Une année (impaire) donc sans salon de l’automobile à Paris, c’est comme une campagne électorale de printemps sans « affaires » ! On se sentirait presque désœuvré. Le badaud de la Porte de Versailles a ses habitudes d’automne. Il y pense durant tout l’été. Sandwichs spongieux vendus au prix du foie gras, hôtesses cernées de toutes parts, attroupements du côté de Ferrari et brouhaha général dans les allées. On dirait un meeting de la présidentielle où les candidats maquillés auraient été remplacés par des voitures lustrées. 2017 s’annonçait comme un millésime bien morne pour les autophiles.

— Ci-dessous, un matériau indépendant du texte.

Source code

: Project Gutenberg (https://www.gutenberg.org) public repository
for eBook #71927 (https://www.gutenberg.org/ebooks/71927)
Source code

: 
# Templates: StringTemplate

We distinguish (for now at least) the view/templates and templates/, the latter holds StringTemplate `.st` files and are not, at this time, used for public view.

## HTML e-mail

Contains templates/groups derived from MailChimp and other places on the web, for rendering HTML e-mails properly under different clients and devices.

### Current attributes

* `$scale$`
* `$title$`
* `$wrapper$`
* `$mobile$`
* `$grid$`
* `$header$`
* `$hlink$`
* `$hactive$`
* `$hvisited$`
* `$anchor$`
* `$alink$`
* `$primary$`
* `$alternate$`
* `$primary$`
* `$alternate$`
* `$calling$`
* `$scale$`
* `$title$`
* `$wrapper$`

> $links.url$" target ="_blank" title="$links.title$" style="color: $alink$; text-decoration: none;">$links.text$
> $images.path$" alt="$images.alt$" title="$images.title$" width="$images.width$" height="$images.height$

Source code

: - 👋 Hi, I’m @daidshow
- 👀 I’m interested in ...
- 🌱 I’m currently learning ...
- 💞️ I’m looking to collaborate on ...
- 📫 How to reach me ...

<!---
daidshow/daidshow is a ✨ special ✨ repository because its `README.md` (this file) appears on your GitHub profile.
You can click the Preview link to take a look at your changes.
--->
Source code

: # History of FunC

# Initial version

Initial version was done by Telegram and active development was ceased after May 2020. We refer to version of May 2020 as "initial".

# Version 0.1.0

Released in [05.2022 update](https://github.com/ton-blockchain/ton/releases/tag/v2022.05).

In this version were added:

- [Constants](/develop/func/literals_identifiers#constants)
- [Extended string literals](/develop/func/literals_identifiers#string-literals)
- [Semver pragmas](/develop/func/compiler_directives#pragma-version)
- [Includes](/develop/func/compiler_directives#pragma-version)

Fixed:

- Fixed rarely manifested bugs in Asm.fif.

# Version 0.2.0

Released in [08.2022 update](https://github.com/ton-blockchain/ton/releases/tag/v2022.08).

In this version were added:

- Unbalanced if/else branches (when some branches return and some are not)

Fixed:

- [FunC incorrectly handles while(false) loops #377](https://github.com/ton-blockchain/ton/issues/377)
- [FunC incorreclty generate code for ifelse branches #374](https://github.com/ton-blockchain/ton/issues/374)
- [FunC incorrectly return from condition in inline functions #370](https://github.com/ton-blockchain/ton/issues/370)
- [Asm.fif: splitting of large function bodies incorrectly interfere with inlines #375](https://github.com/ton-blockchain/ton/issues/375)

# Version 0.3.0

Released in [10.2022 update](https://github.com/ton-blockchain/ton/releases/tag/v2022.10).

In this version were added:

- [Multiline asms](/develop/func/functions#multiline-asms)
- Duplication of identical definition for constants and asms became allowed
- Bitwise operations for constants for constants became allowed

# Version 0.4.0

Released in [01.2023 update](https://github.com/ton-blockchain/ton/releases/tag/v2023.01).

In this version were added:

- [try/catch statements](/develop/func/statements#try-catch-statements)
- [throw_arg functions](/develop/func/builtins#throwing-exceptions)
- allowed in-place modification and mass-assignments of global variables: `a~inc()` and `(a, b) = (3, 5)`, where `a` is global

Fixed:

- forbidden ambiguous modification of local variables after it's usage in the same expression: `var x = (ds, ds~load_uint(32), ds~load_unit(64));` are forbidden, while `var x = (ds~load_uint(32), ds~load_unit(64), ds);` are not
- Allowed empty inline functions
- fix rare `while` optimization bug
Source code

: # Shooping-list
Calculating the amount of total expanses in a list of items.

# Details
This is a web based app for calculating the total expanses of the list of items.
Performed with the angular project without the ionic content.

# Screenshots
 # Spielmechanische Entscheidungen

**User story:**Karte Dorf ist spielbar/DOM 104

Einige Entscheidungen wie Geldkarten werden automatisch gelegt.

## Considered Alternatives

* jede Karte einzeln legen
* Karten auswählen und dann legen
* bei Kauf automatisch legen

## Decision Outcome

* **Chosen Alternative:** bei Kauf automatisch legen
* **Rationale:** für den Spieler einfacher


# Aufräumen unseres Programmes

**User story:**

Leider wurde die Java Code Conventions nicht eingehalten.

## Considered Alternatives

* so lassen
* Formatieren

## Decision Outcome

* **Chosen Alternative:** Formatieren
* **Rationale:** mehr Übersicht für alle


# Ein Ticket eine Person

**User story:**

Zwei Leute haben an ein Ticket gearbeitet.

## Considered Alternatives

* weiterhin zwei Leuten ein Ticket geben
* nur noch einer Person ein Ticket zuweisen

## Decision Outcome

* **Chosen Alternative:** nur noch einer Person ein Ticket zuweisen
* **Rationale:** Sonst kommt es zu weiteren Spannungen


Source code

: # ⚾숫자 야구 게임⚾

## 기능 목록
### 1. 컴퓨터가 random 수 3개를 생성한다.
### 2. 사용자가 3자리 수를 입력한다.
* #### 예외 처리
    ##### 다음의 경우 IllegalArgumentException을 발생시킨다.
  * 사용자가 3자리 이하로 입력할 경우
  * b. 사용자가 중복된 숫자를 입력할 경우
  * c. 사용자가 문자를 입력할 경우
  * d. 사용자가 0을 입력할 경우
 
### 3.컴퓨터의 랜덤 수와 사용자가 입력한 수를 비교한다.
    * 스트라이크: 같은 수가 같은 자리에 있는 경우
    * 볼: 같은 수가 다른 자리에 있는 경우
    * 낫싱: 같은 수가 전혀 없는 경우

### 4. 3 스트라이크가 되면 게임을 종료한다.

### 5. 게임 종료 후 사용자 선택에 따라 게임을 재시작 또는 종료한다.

J’aime conduire et je t’emm…
Des restrictions de circulation un peu partout dans les villes, le spectre de l’OMS à chaque changement de vitesse et des fumées anxiogènes dans le rétro, l’automobiliste n’en menait pas large. Voter pour les extrêmes est aujourd’hui moins honteux que conduire décapoté sur une route de campagne. Aimer rouler, jouer de l’embrayage, mater les carrosseries dans la rue, seront des actes bientôt punis sévèrement par la loi. Alors, le nostalgique de la Nationale 7 et de la Route 66 se terre chez lui, il compulse en cachette de son épouse de vieux numéros de Sport Auto et il regarde, à la nuit tombée, le court métrage de Claude Lelouch « C’était un rendez-vous » en mettant le volume de son téléviseur au minimum, de peur de déclencher une révolution dans sa zone pavillonnaire.

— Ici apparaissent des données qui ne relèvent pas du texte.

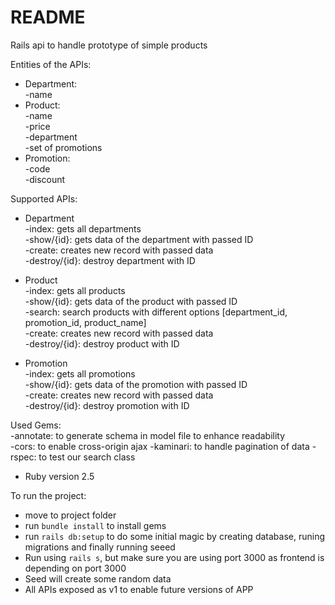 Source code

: # README

Rails api to handle prototype of simple products

Entities of the APIs:
* Department: 
           <br>-name
* Product: <br>-name
           <br>-price
           <br>-department
           <br>-set of promotions
* Promotion: 
           <br>-code
           <br>-discount 
           
Supported APIs:
* Department
           <br>-index: gets all departments
           <br>-show/{id}: gets data of the department with passed ID
           <br>-create: creates new record with passed data
           <br>-destroy/{id}: destroy department with ID
           
* Product
          <br>-index: gets all products
          <br>-show/{id}: gets data of the product with passed ID
          <br>-search: search products with different options [department_id, promotion_id, product_name]
          <br>-create: creates new record with passed data
          <br>-destroy/{id}: destroy product with ID
          
* Promotion
          <br>-index: gets all promotions
          <br>-show/{id}: gets data of the promotion with passed ID
          <br>-create: creates new record with passed data
          <br>-destroy/{id}: destroy promotion with ID
          
Used Gems:<br>
          -annotate: to generate schema in model file to enhance readability<br>
          -cors: to enable cross-origin ajax
          -kaminari: to handle pagination of data
          -rspec: to test our search class
          
* Ruby version 2.5

To run the project:
* move to project folder
* run `bundle install` to install gems
* run `rails db:setup` to do some initial magic by creating database, runing migrations and finally running seeed
* Run using `rails s`, but make sure you are using port 3000 as frontend is depending on port 3000
* Seed will create some random data
* All APIs exposed as v1 to enable future versions of APP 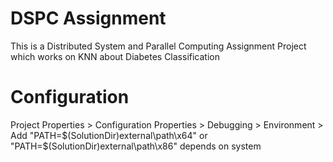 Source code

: # DSPC Assignment
This is a Distributed System and Parallel Computing Assignment Project which works on KNN about Diabetes Classification

# Configuration
Project Properties > Configuration Properties > Debugging > Environment > Add "PATH=$(SolutionDir)external\path\x64" or "PATH=$(SolutionDir)external\path\x86" depends on system
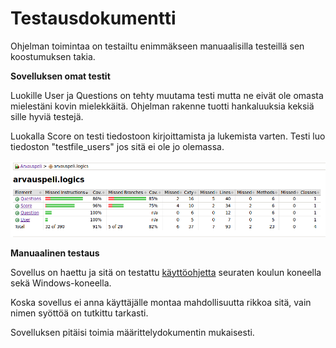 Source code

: # Testausdokumentti

Ohjelman toimintaa on testailtu enimmäkseen manuaalisilla testeillä sen koostumuksen takia.

**Sovelluksen omat testit**

Luokille User ja Questions on tehty muutama testi mutta ne eivät ole omasta mielestäni kovin mielekkäitä. Ohjelman rakenne tuotti hankaluuksia keksiä sille hyviä testejä.

Luokalla Score on testi tiedostoon kirjoittamista ja lukemista varten. Testi luo tiedoston "testfile_users" jos sitä ei ole jo olemassa.


![alt text](https://github.com/hveikka/ot-harjoitustyo/blob/master/ArvausPeli/dokumentointi/jacoco_report.png)



**Manuaalinen testaus**

Sovellus on haettu ja sitä on testattu [käyttöohjetta](https://github.com/hveikka/ot-harjoitustyo/blob/master/ArvausPeli/dokumentointi/kayttoohjeet.md) seuraten koulun koneella sekä Windows-koneella.


Koska sovellus ei anna käyttäjälle montaa mahdollisuutta rikkoa sitä, vain nimen syöttöä on tutkittu tarkasti.



Sovelluksen pitäisi toimia määrittelydokumentin mukaisesti.
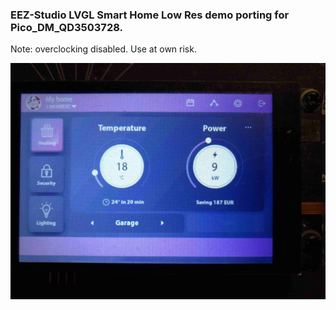 ### EEZ-Studio LVGL Smart Home Low Res demo porting for Pico_DM_QD3503728.

Note: overclocking disabled. Use at own risk.

![demo](./assets/demo.jpg) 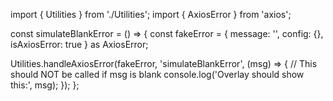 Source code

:import { Utilities } from './Utilities';
import { AxiosError } from 'axios';

const simulateBlankError = () => {
  const fakeError = {
    message: '',
    config: {},
    isAxiosError: true
  } as AxiosError;

  Utilities.handleAxiosError(fakeError, 'simulateBlankError', (msg) => {
    // This should NOT be called if msg is blank
    console.log('Overlay should show this:', msg);
  });
};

C’était un rendez-vous – 1976 from LeCatalog on Vimeo.
Il se fait passer pour un piéton auprès de ses enfants dont l’écoresponsabilité tyrannique le glace malgré l’indéniable réchauffement climatique. A Noël dernier, il s’est acheté un vélo électrique pour donner le change aux réunions de famille. Enfin, depuis le mois d’avril, l’espoir renaît.
Au cinéma, Fast & Furious 8 engrange des records d’entrées. A la machine à café, il a perçu des regards moins hostiles que d’habitude chez ses collègues de bureau lorsqu’il s’est lancé dans un panégyrique des « Muscle cars », ces américaines des sixties gonflées de chevaux et gavées de pétrole. Il a suffi qu’il raconte la première scène du film tournée à la Havane pour que sa ringardise mécanique passe pour une ouverture d’esprit, voire un cosmopolitisme de bon aloi. Vin Diesel et Michelle Rodriguez, au volant respectivement d’une Dodge Charger et d’une Chevrolet Corvette, deviendraient presque des permis de respectabilité.

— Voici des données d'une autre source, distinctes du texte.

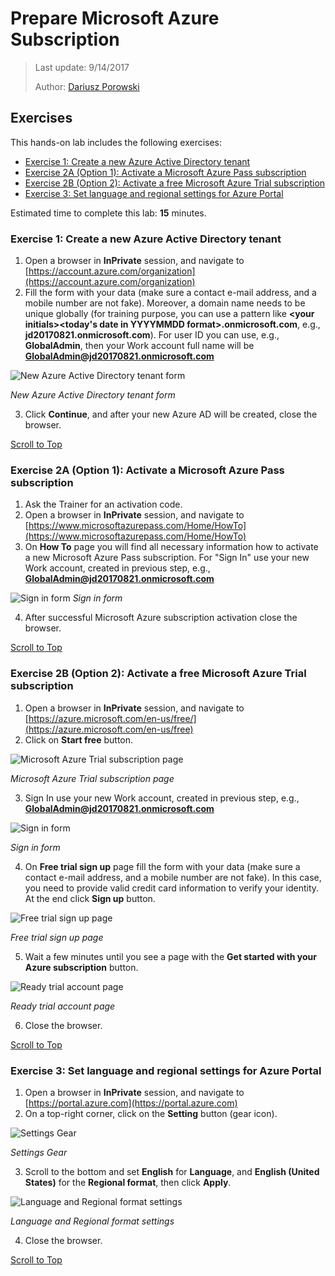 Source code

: ﻿# Prepare Microsoft Azure Subscription
>Last update: 9/14/2017
>
>Author: [Dariusz Porowski](http://DariuszPorowski.MS/about/)

## Exercises
This hands-on lab includes the following exercises:
* [Exercise 1: Create a new Azure Active Directory tenant](#exercise-1-create-a-new-azure-active-directory-tenant)
* [Exercise 2A (Option 1): Activate a Microsoft Azure Pass subscription](#exercise-2a-option-1-activate-a-microsoft-azure-pass-subscription)
* [Exercise 2B (Option 2): Activate a free Microsoft Azure Trial subscription](#exercise-2b-option-2-activate-a-free-microsoft-azure-trial-subscription)
* [Exercise 3: Set language and regional settings for Azure Portal](#exercise-3-set-language-and-regional-settings-for-azure-portal)

Estimated time to complete this lab: **15** minutes.

### Exercise 1: Create a new Azure Active Directory tenant
1. Open a browser in **InPrivate** session, and navigate to [https://account.azure.com/organization](https://account.azure.com/organization)
2. Fill the form with your data (make sure a contact e-mail address, and a mobile number are not fake). Moreover, a domain name needs to be unique globally (for training purpose, you can use a pattern like **\<your initials\>\<today's date in YYYYMMDD format\>.onmicrosoft.com**, e.g., **jd20170821.onmicrosoft.com**). For user ID you can use, e.g., **GlobalAdmin**, then your Work account full name will be **GlobalAdmin@jd20170821.onmicrosoft.com**

![New Azure Active Directory tenant form](./_img/newaadtenant.png)

_New Azure Active Directory tenant form_

3. Click **Continue**, and after your new Azure AD will be created, close the browser.

[Scroll to Top](#exercises)

### Exercise 2A (Option 1): Activate a Microsoft Azure Pass subscription
1. Ask the Trainer for an activation code.
2. Open a browser in **InPrivate** session, and navigate to [https://www.microsoftazurepass.com/Home/HowTo](https://www.microsoftazurepass.com/Home/HowTo)
3. On **How To** page you will find all necessary information how to activate a new Microsoft Azure Pass subscription. For "Sign In" use your new Work account, created in previous step, e.g., **GlobalAdmin@jd20170821.onmicrosoft.com**

![Sign in form](./_img/signin.png)
_Sign in form_

4. After successful Microsoft Azure subscription activation close the browser.

[Scroll to Top](#exercises)

### Exercise 2B (Option 2): Activate a free Microsoft Azure Trial subscription
1. Open a browser in **InPrivate** session, and navigate to [https://azure.microsoft.com/en-us/free/](https://azure.microsoft.com/en-us/free)
2. Click on **Start free** button.

![Microsoft Azure Trial subscription page](./_img/azuretrial.png)

_Microsoft Azure Trial subscription page_

3. Sign In use your new Work account, created in previous step, e.g., **GlobalAdmin@jd20170821.onmicrosoft.com**

![Sign in form](./_img/signin.png)

_Sign in form_

4. On **Free trial sign up** page fill the form with your data (make sure a contact e-mail address, and a mobile number are not fake). In this case, you need to provide valid credit card information to verify your identity. At the end click **Sign up** button.

![Free trial sign up page](./_img/trialsignup.png)

_Free trial sign up page_

5. Wait a few minutes until you see a page with the **Get started with your Azure subscription** button.

![Ready trial account page](./_img/readytrial.png)

_Ready trial account page_

6. Close the browser.

[Scroll to Top](#exercises)

### Exercise 3: Set language and regional settings for Azure Portal
1. Open a browser in **InPrivate** session, and navigate to [https://portal.azure.com](https://portal.azure.com)
2. On a top-right corner, click on the **Setting** button (gear icon).

![Settings Gear](./_img/settingsgear.png)

_Settings Gear_

3. Scroll to the bottom and set **English** for **Language**, and **English (United States)** for the **Regional format**, then click **Apply**.

![Language and Regional format settings](./_img/langreg.png)

_Language and Regional format settings_

4. Close the browser.

[Scroll to Top](#exercises) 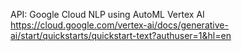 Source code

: API: Google Cloud NLP using AutoML Vertex AI
https://cloud.google.com/vertex-ai/docs/generative-ai/start/quickstarts/quickstart-text?authuser=1&hl=en
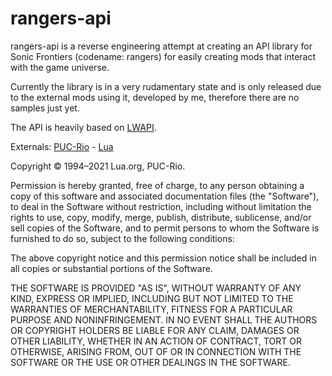 # rangers-api
rangers-api is a reverse engineering attempt at creating an API library for Sonic Frontiers (codename: rangers) for easily creating mods that interact with the game universe.

Currently the library is in a very rudamentary state and is only released due to the external mods using it, developed by me, therefore there are no samples just yet.

The API is heavily based on [LWAPI](https://github.com/hedge-dev/LWAPI).

Externals:
[PUC-Rio](https://www.puc-rio.br) - [Lua](http://www.lua.org/)

Copyright © 1994–2021 Lua.org, PUC-Rio.

Permission is hereby granted, free of charge, to any person obtaining a copy of this software and associated documentation files (the "Software"), to deal in the Software without restriction, including without limitation the rights to use, copy, modify, merge, publish, distribute, sublicense, and/or sell copies of the Software, and to permit persons to whom the Software is furnished to do so, subject to the following conditions:

The above copyright notice and this permission notice shall be included in all copies or substantial portions of the Software.

THE SOFTWARE IS PROVIDED "AS IS", WITHOUT WARRANTY OF ANY KIND, EXPRESS OR IMPLIED, INCLUDING BUT NOT LIMITED TO THE WARRANTIES OF MERCHANTABILITY, FITNESS FOR A PARTICULAR PURPOSE AND NONINFRINGEMENT. IN NO EVENT SHALL THE AUTHORS OR COPYRIGHT HOLDERS BE LIABLE FOR ANY CLAIM, DAMAGES OR OTHER LIABILITY, WHETHER IN AN ACTION OF CONTRACT, TORT OR OTHERWISE, ARISING FROM, OUT OF OR IN CONNECTION WITH THE SOFTWARE OR THE USE OR OTHER DEALINGS IN THE SOFTWARE.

Quand il a parlé, non sans une émotion feinte, des jambes de Charlize Theron et de son Toyota BJ, les stagiaires lui ont trouvé un charme certain. Un je-ne-sais-quoi de désuet et désirable. L’auto ne sort pas uniquement du garage pour se réfugier dans les salles, elle se fait aussi intello dans les expos. Elle ose s’afficher sur les murs des musées.
Phautomaton
Jusqu’au 24 septembre, la Fondation Cartier pour l’art contemporain accueille « Autophoto de 1900 à nos jours », soit 450 œuvres d’une centaine de photographes de renom. L’auto s’élève désormais au rang des beaux-arts. On l’ausculte sous tous les angles, on réfléchit à son esthétique, à sa place dans la société, à son empreinte sociologique, on cogite sévère autant sur sa trace dans notre psyché que sur le macadam. Rassurez-vous, ça ne fait pas mal ! Tout n’est pas compréhensible pour le quidam juste venu se rincer l’œil et l’enchaînement des salles laisse parfois un peu perplexe. Toutes les expressions artistiques cohabitent dans cette galerie. Certains travaillent sur l’objet même, d’autres sur les infrastructures routières, chacun livre un regard personnel. Quelques démarches peuvent sembler obscures mais l’essentiel est remarquable, notamment les collections des géants de la photo (Brassaï, Doisneau, Man Ray, Germaine Krull, etc…).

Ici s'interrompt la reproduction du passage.